The Executive’s Guide to Information Technology, 2nd ed.
by John Baschab and Jon Piot (MBA ’95)
(John Wiley & Sons)
This book bridges the gap between executives and IT professionals to eliminate IT waste and reduce capital expenses. The additional material covers IT governance and strategy, outsourcing, offshoring, data-center management, IT problem management, disaster recovery, systems security, and open-source software.
The Strategy Paradox: Why Committing to Success Leads to Failure (and What to Do about It)

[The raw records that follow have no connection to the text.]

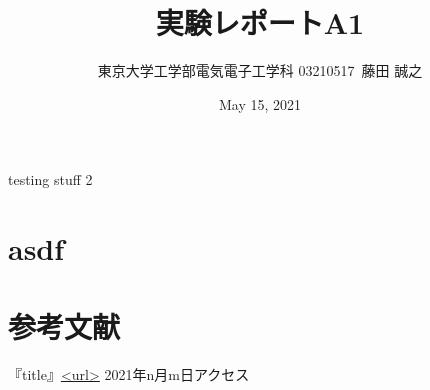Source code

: \documentclass[a4j,dvipdfmx]{article}
\title{実験レポートA1}
\author{東京大学工学部電気電子工学科 03210517\ 藤田 誠之 }
\date{May 15, 2021}
\begin{document}
\maketitle

testing stuff 2

\section{asdf}

\section{参考文献}
『title』\url{<url>} 2021年n月m日アクセス
\end{document}
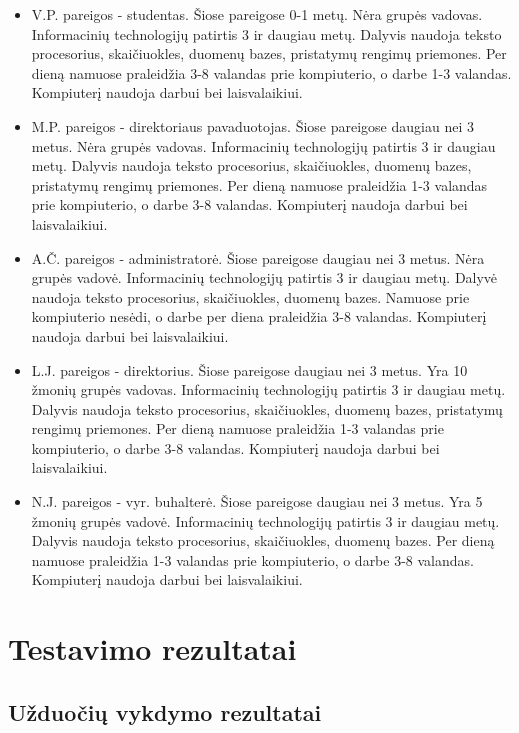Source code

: 		\begin{itemize}
			\item V.P. pareigos - studentas. Šiose pareigose 0-1 metų. Nėra grupės vadovas. Informacinių technologijų patirtis 3 ir daugiau metų.
			Dalyvis naudoja teksto procesorius, skaičiuokles, duomenų bazes, pristatymų rengimų priemones.
			Per dieną namuose praleidžia 3-8 valandas prie kompiuterio, o darbe 1-3 valandas.
			Kompiuterį naudoja darbui bei laisvalaikiui.
			\item M.P. pareigos - direktoriaus pavaduotojas. Šiose pareigose daugiau nei 3 metus. Nėra grupės vadovas. Informacinių technologijų patirtis 3 ir daugiau metų.
			Dalyvis naudoja teksto procesorius, skaičiuokles, duomenų bazes, pristatymų rengimų priemones.
			Per dieną namuose praleidžia 1-3 valandas prie kompiuterio, o darbe 3-8 valandas.
			Kompiuterį naudoja darbui bei laisvalaikiui.
			\item A.Č. pareigos - administratorė. Šiose pareigose daugiau nei 3 metus. Nėra grupės vadovė. Informacinių technologijų patirtis 3 ir daugiau metų.
			Dalyvė naudoja teksto procesorius, skaičiuokles, duomenų bazes.
			Namuose prie kompiuterio nesėdi, o darbe per diena praleidžia 3-8 valandas.
			Kompiuterį naudoja darbui bei laisvalaikiui.
			\item L.J. pareigos - direktorius. Šiose pareigose daugiau nei 3 metus. Yra 10 žmonių grupės vadovas. Informacinių technologijų patirtis 3 ir daugiau metų.
			Dalyvis naudoja teksto procesorius, skaičiuokles, duomenų bazes, pristatymų rengimų priemones.
			Per dieną namuose praleidžia 1-3 valandas prie kompiuterio, o darbe 3-8 valandas.
			Kompiuterį naudoja darbui bei laisvalaikiui.
			\item N.J. pareigos - vyr. buhalterė. Šiose pareigose daugiau nei 3 metus. Yra 5 žmonių grupės vadovė. Informacinių technologijų patirtis 3 ir daugiau metų.
			Dalyvis naudoja teksto procesorius, skaičiuokles, duomenų bazes.
			Per dieną namuose praleidžia 1-3 valandas prie kompiuterio, o darbe 3-8 valandas.
			Kompiuterį naudoja darbui bei laisvalaikiui.
		\end{itemize}
	

\section{Testavimo rezultatai}

	\subsection{Užduočių vykdymo rezultatai}
	
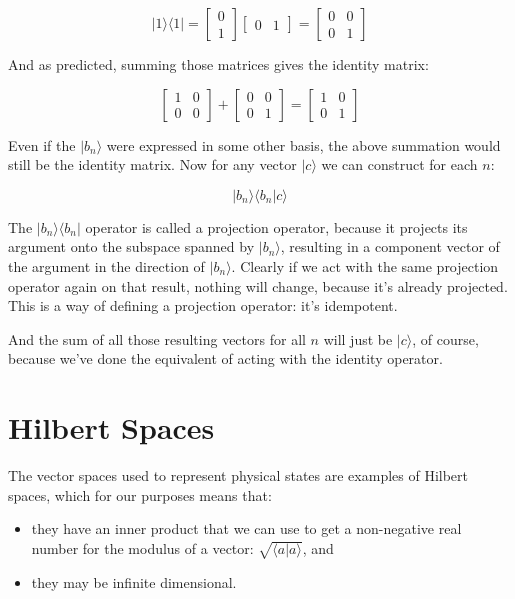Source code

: $$
|1 \rangle \langle 1| = 
\begin{bmatrix} 0 \\ 1 \end{bmatrix}
\begin{bmatrix} 0 & 1 \end{bmatrix} =
\begin{bmatrix} 0 & 0 \\ 0 & 1 \end{bmatrix}
$$

And as predicted, summing those matrices gives the identity matrix:

$$
\begin{bmatrix} 1 & 0 \\ 0 & 0 \end{bmatrix} +
\begin{bmatrix} 0 & 0 \\ 0 & 1 \end{bmatrix} =
\begin{bmatrix} 1 & 0 \\ 0 & 1 \end{bmatrix}
$$

Even if the $|b_n \rangle$ were expressed in some other basis, the above summation would still be the identity matrix. Now for any vector $|c \rangle$ we can construct for each $n$:

$$|b_n \rangle \langle b_n | c \rangle$$

The $|b_n \rangle \langle b_n|$ operator is called a projection operator, because it projects its argument onto the subspace spanned by $|b_n \rangle$, resulting in a component vector of the argument in the direction of $|b_n \rangle$. Clearly if we act with the same projection operator again on that result, nothing will change, because it's already projected. This is a way of defining a projection operator: it's idempotent.

And the sum of all those resulting vectors for all $n$ will just be $|c \rangle$, of course, because we've done the equivalent of acting with the identity operator.

\section{Hilbert Spaces}

The vector spaces used to represent physical states are examples of Hilbert spaces, which for our purposes means that:

\begin{itemize}
  \item they have an inner product that we can use to get a non-negative real number for the modulus of a vector: $\sqrt{\langle a|a \rangle}$, and 
  \item they may be infinite dimensional.
\end{itemize}

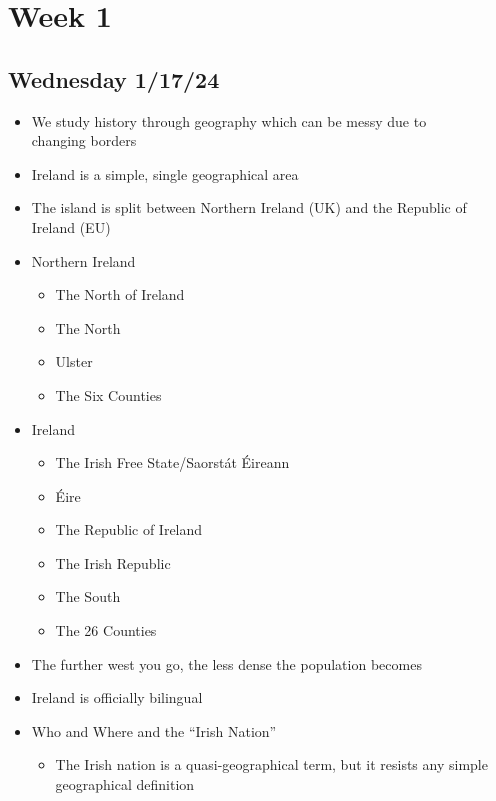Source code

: \documentclass[12pt]{article}
\begin{document}
\tableofcontents
\newpage
    \section{Week 1}
        \subsection{Wednesday 1/17/24}
            \bigskip
            \begin{itemize}
                \item We study history through geography which can be messy due to \\changing borders
                \item Ireland is a simple, single geographical area
                \item The island is split between Northern Ireland (UK) and the Republic of Ireland (EU)
                \item Northern Ireland
                \begin{itemize}
                    \item The North of Ireland
                    \item The North
                    \item Ulster
                    \item The Six Counties
                \end{itemize}
                \item Ireland
                \begin{itemize}
                    \item The Irish Free State/Saorstát Éireann
                    \item Éire
                    \item The Republic of Ireland
                    \item The Irish Republic
                    \item The South
                    \item The 26 Counties
                \end{itemize}
                \item The further west you go, the less dense the population becomes
                \item Ireland is officially bilingual
                \item Who and Where and the ``Irish Nation''
                \begin{itemize}
                    \item The Irish nation is a quasi-geographical term, but it resists any simple geographical definition

\end{itemize}
\end{itemize}
\end{document}
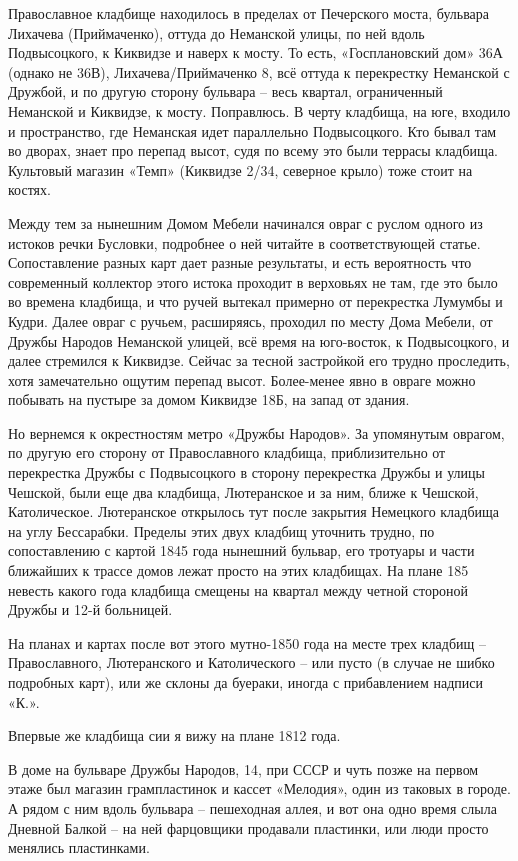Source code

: Православное кладбище находилось в пределах от Печерского моста, бульвара Лихачева (Приймаченко), оттуда до Неманской улицы, по ней вдоль Подвысоцкого, к Киквидзе и наверх к мосту. То есть, «Госплановский дом» 36А (однако не 36В), Лихачева/Приймаченко 8, всё оттуда к перекрестку Неманской с Дружбой, и по другую сторону бульвара – весь квартал, ограниченный Неманской и Киквидзе, к мосту. Поправлюсь. В черту кладбища, на юге, входило и пространство, где Неманская идет параллельно Подвысоцкого. Кто бывал там во дворах, знает про перепад высот, судя по всему это были террасы кладбища. Культовый магазин «Темп» (Киквидзе 2/34, северное крыло) тоже стоит на костях.

Между тем за нынешним Домом Мебели начинался овраг с руслом одного из истоков речки Бусловки, подробнее о ней читайте в соответствующей статье. Сопоставление разных карт дает разные результаты, и есть вероятность что современный коллектор этого истока проходит в верховьях не там, где это было во времена кладбища, и что ручей вытекал примерно от перекрестка Лумумбы и Кудри. Далее овраг с ручьем, расширяясь, проходил по месту Дома Мебели, от Дружбы Народов Неманской улицей, всё время на юго-восток, к Подвысоцкого, и далее стремился к Киквидзе. Сейчас за тесной застройкой его трудно проследить, хотя замечательно ощутим перепад высот. Более-менее явно в овраге можно побывать на пустыре за домом Киквидзе 18Б, на запад от здания.

Но вернемся к окрестностям метро «Дружбы Народов». За упомянутым оврагом, по другую его сторону от Православного кладбища, приблизительно от перекрестка Дружбы с Подвысоцкого в сторону перекрестка Дружбы и улицы Чешской, были еще два кладбища, Лютеранское и за ним, ближе к Чешской, Католическое. Лютеранское открылось тут после закрытия Немецкого кладбища на углу Бессарабки. Пределы этих двух кладбищ уточнить трудно, по сопоставлению с картой 1845 года нынешний бульвар, его тротуары и части ближайших к трассе домов лежат просто на этих кладбищах. На плане 185 невесть какого года кладбища смещены на квартал между четной стороной Дружбы и 12-й больницей.

На планах и картах после вот этого мутно-1850 года на месте трех кладбищ – Православного, Лютеранского и Католического – или пусто (в случае не шибко подробных карт), или же склоны да буераки, иногда с прибавлением надписи «К.». 

Впервые же кладбища сии я вижу на плане 1812 года.

В доме на бульваре Дружбы Народов, 14, при СССР и чуть позже на первом этаже был магазин грампластинок и кассет «Мелодия», один из таковых в городе. А рядом с ним вдоль бульвара – пешеходная аллея, и вот она одно время слыла Дневной Балкой – на ней фарцовщики продавали пластинки, или люди просто менялись пластинками.\\

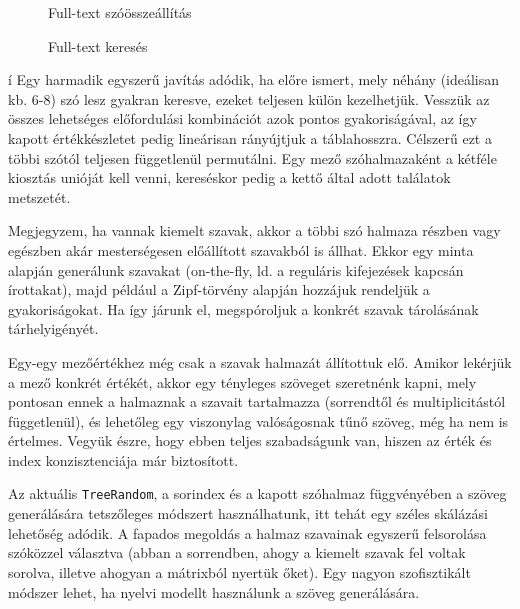 \documentclass[
    parspace,
    noindent,
    nohyp,
]{elteiktdk}[2023/04/10]
\begin{document}
\begin{figure}[H]
  \centering
  \hspace*{\fill}
  \begin{minipage}[t]{0.42\textwidth}
    
    \caption{Full-text szóösszeállítás}
  \end{minipage}
  \hspace*{\fill}
  \begin{minipage}[t]{0.42\textwidth}
    
    \caption{Full-text keresés}
  \end{minipage}
  \hspace*{\fill}
\end{figure}
í
Egy harmadik egyszerű javítás adódik,
ha előre ismert, mely néhány (ideálisan kb. 6-8) szó lesz gyakran keresve,
ezeket teljesen külön kezelhetjük.
Vesszük az összes lehetséges előfordulási kombinációt azok pontos gyakoriságával,
az így kapott értékkészletet pedig lineárisan rányújtjuk a táblahosszra.
Célszerű ezt a többi szótól teljesen függetlenül permutálni.
Egy mező szóhalmazaként a kétféle kiosztás unióját kell venni,
kereséskor pedig a kettő által adott találatok metszetét.

Megjegyzem, ha vannak kiemelt szavak, akkor a többi szó halmaza részben vagy egészben
akár mesterségesen előállított szavakból is állhat.
Ekkor egy minta alapján generálunk szavakat
(on-the-fly, ld. a reguláris kifejezések kapcsán írottakat),
majd például a Zipf-törvény alapján hozzájuk rendeljük a gyakoriságokat.
Ha így járunk el, megspóroljuk a konkrét szavak tárolásának tárhelyigényét.

Egy-egy mezőértékhez még csak a szavak halmazát állítottuk elő.
Amikor lekérjük a mező konkrét értékét, akkor egy tényleges szöveget szeretnénk kapni,
mely pontosan ennek a halmaznak a szavait tartalmazza (sorrendtől és multiplicitástól függetlenül),
és lehetőleg egy viszonylag valóságosnak tűnő szöveg, még ha nem is értelmes.
Vegyük észre, hogy ebben teljes szabadságunk van, hiszen az érték és index konzisztenciája már biztosított.

Az aktuális \texttt{TreeRandom}, a sorindex és a kapott szóhalmaz függvényében
a szöveg generálására tetszőleges módszert használhatunk,
itt tehát egy széles skálázási lehetőség adódik.
A fapados megoldás a halmaz szavainak egyszerű felsorolása szóközzel választva
(abban a sorrendben, ahogy a kiemelt szavak fel voltak sorolva, illetve ahogyan a mátrixból nyertük őket).
Egy nagyon szofisztikált módszer lehet, ha nyelvi modellt használunk a szöveg generálására.
\end{document}
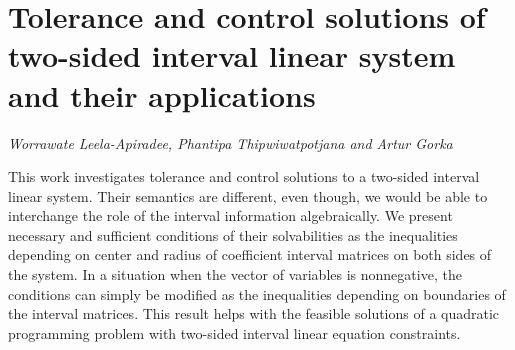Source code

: \documentclass[../booklet.tex]{subfiles}
\begin{document}
\section[Tolerance and control solutions of two-sided interval linear system and their applications. {\it Worrawate Leela-Apiradee, Phantipa Thipwiwatpotjana and Artur Gorka}]{Tolerance and control solutions of two-sided interval linear system and their applications}
  

\begin{center}
  {\it Worrawate Leela-Apiradee, Phantipa Thipwiwatpotjana and Artur Gorka}
\end{center}

\vskip 0.8cm


This work investigates tolerance and control solutions to a two-sided interval linear system. Their semantics are different, even though, we would be able to interchange the role of the interval information algebraically. We present   necessary and sufficient conditions of their solvabilities as the inequalities depending on center and radius of coefficient interval matrices on both sides of the system. In a situation when the vector of variables is nonnegative, the conditions can simply be modified as the inequalities depending on boundaries of the interval matrices. This result helps with the feasible solutions of a quadratic programming problem with two-sided interval linear equation constraints. 



\end{document}
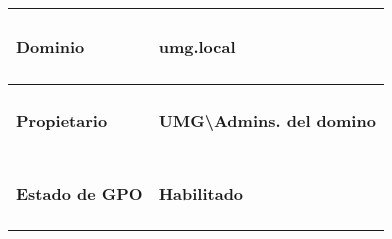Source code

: \documentclass[
]{article}
\begin{document}
\begin{longtable}[]{@{}ll@{}}
\toprule
\begin{minipage}[b]{0.47\columnwidth}\raggedright
\hypertarget{dominio-2}{%
\paragraph{Dominio}\label{dominio-2}}\strut
\end{minipage} & \begin{minipage}[b]{0.47\columnwidth}\raggedright
\hypertarget{umg.local-2}{%
\paragraph{umg.local}\label{umg.local-2}}\strut
\end{minipage}\tabularnewline
\midrule
\endhead
\begin{minipage}[t]{0.47\columnwidth}\raggedright
\hypertarget{propietario-2}{%
\paragraph{Propietario}\label{propietario-2}}\strut
\end{minipage} & \begin{minipage}[t]{0.47\columnwidth}\raggedright
\hypertarget{umgadmins.-del-domino-1}{%
\paragraph{UMG\textbackslash Admins. del
domino}\label{umgadmins.-del-domino-1}}\strut
\end{minipage}\tabularnewline
\begin{minipage}[t]{0.47\columnwidth}\raggedright
\hypertarget{estado-de-gpo-2}{%
\paragraph{Estado de GPO}\label{estado-de-gpo-2}}\strut
\end{minipage} & \begin{minipage}[t]{0.47\columnwidth}\raggedright
\hypertarget{habilitado-3}{%
\paragraph{Habilitado}\label{habilitado-3}}\strut
\end{minipage}\tabularnewline
\bottomrule
\end{longtable}
\end{document}
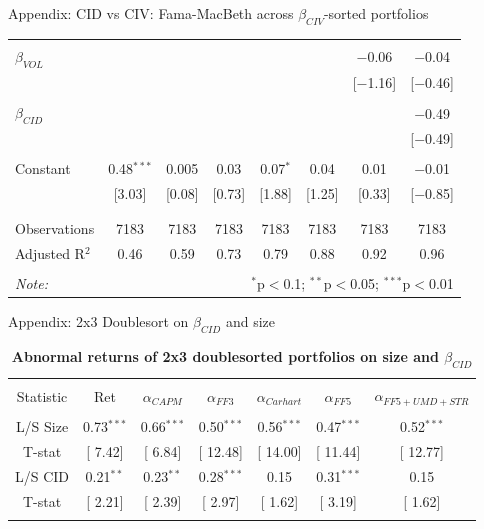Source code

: \documentclass{beamer}
\begin{document}
{\begin{frame}{Appendix: CID vs CIV: Fama-MacBeth across $\beta_{CIV}$-sorted portfolios}
\begin{table}[!htbp]
\begin{tabular}{@{\extracolsep{-2pt}}lccccccc}
  & & & & & & & \\ 
 $\beta_{VOL}$ &  &  &  &  &  & $-$0.06 & $-$0.04 \\ 
  &  &  &  &  &  & [$-$1.16] & [$-$0.46] \\ 
  & & & & & & & \\ 
 $\beta_{CID}$ &  &  &  &  &  &  & $-$0.49 \\ 
  &  &  &  &  &  &  & [$-$0.49] \\ 
  & & & & & & & \\ 
 Constant & 0.48$^{***}$ & 0.005 & 0.03 & 0.07$^{*}$ & 0.04 & 0.01 & $-$0.01 \\ 
  & [3.03] & [0.08] & [0.73] & [1.88] & [1.25] & [0.33] & [$-$0.85] \\ 
  & & & & & & & \\ 
\hline \\[-1.8ex] 
Observations & 7183 & 7183 & 7183 & 7183 & 7183 & 7183 & 7183 \\ 
Adjusted R$^{2}$ & 0.46 & 0.59 & 0.73 & 0.79 & 0.88 & 0.92 & 0.96 \\ 
\hline 
\hline \\[-1.8ex] 
\textit{Note:}  & \multicolumn{7}{r}{$^{*}$p$<$0.1; $^{**}$p$<$0.05; $^{***}$p$<$0.01} \\ 
\end{tabular} 
\end{table}
\end{frame}
}



\begin{frame}{Appendix: 2x3 Doublesort on $\beta_{CID}$ and size}
\begin{table}[!htbp] \centering 
  \caption{\textbf{Abnormal returns of 2x3 doublesorted portfolios on size and $\beta_{CID}$}}
  \label{} 
\begin{tabular}{@{\extracolsep{5pt}} ccccccc} 
\\[-1.8ex]\hline 
\hline \\[-1.8ex] 
Statistic & Ret & $\alpha_{CAPM}$ & $\alpha_{FF3}$ & $\alpha_{Carhart}$ & $\alpha_{FF5}$ & $\alpha_{FF5+UMD+STR}$ \\ 
\hline \\[-1.8ex] 
L/S Size & 0.73$^{***}$ & 0.66$^{***}$ & 0.50$^{***}$ & 0.56$^{***}$ & 0.47$^{***}$ & 0.52$^{***}$ \\ 
T-stat & [ 7.42] & [ 6.84] & [ 12.48] & [ 14.00] & [ 11.44] & [ 12.77] \\ 
L/S CID & 0.21$^{**}$ & 0.23$^{**}$ & 0.28$^{***}$ & 0.15 & 0.31$^{***}$ & 0.15 \\ 
T-stat & [ 2.21] & [ 2.39] & [ 2.97] & [ 1.62] & [ 3.19] & [ 1.62] \\ 
\hline \\[-1.8ex] 
\end{tabular} 
\end{table}
\end{frame}
\end{document}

by Michael E. Raynor (DBA ’00)
(Doubleday Publishing)
Managers make choices with far-reaching consequences based on assumptions about an uncertain future. This collision between commitment and uncertainty creates the “strategy paradox” and sets up a tradeoff between bold commitments rarely leading to success and timid strategies ensuring mere survival. Raynor explains how leaders can resolve the tradeoff and achieve results usually reserved for the few as they reduce the risks they must accept.
The Presidents on Film
by Sarah Miles Bolam and Thomas J. Bolam (MBA ’64)
(McFarland & Co.)
The Bolams examine 407 commercial films that include an American president as a character. They summarize each president’s administration and discuss its films, giving plot summaries, credits, descriptions of the president’s appearance, and an assessment of the presidential portrayal.
Next Generation Management Development: The Complete Guide and Resource
by Robert D. Cecil (MBA ’68) and William J. Rothwell
(John Wiley & Sons)
This book contains a comprehensive management training program with 100 instructional tables and illustrations; introduces several innovative concepts and models (including The Managerial Target); and describes, interrelates, and integrates about 100 gurus’ major concepts, processes, models, and practices into a single unified practice of management model.
The Speed of Trust: The One Thing that Changes Everything
by Stephen M.R. Covey (MBA ’89) with Rebecca R. Merrill
(Free Press)
Covey argues that trust is a hard-edged economic driver, a learnable, measurable skill that makes organizations more profitable, people more promotable, and relationships more energizing. He shows business, government, and education leaders how to permanently gain the trust of their clients, coworkers, partners, and constituents.
Crosley: Two Brothers and a Business Empire That Transformed the Nation
by Rusty McClure (MBA ’75) with David Stern and Michael A. Banks
(Clerisy Press)
This book tells the tale of Powel and Lewis Crosley, whose pioneering inventions — from the first mass-produced economy car to the push-button radio — and breakthroughs in broadcasting and advertising made them wealthy and famous, as did their ownership of the Cincinnati Reds.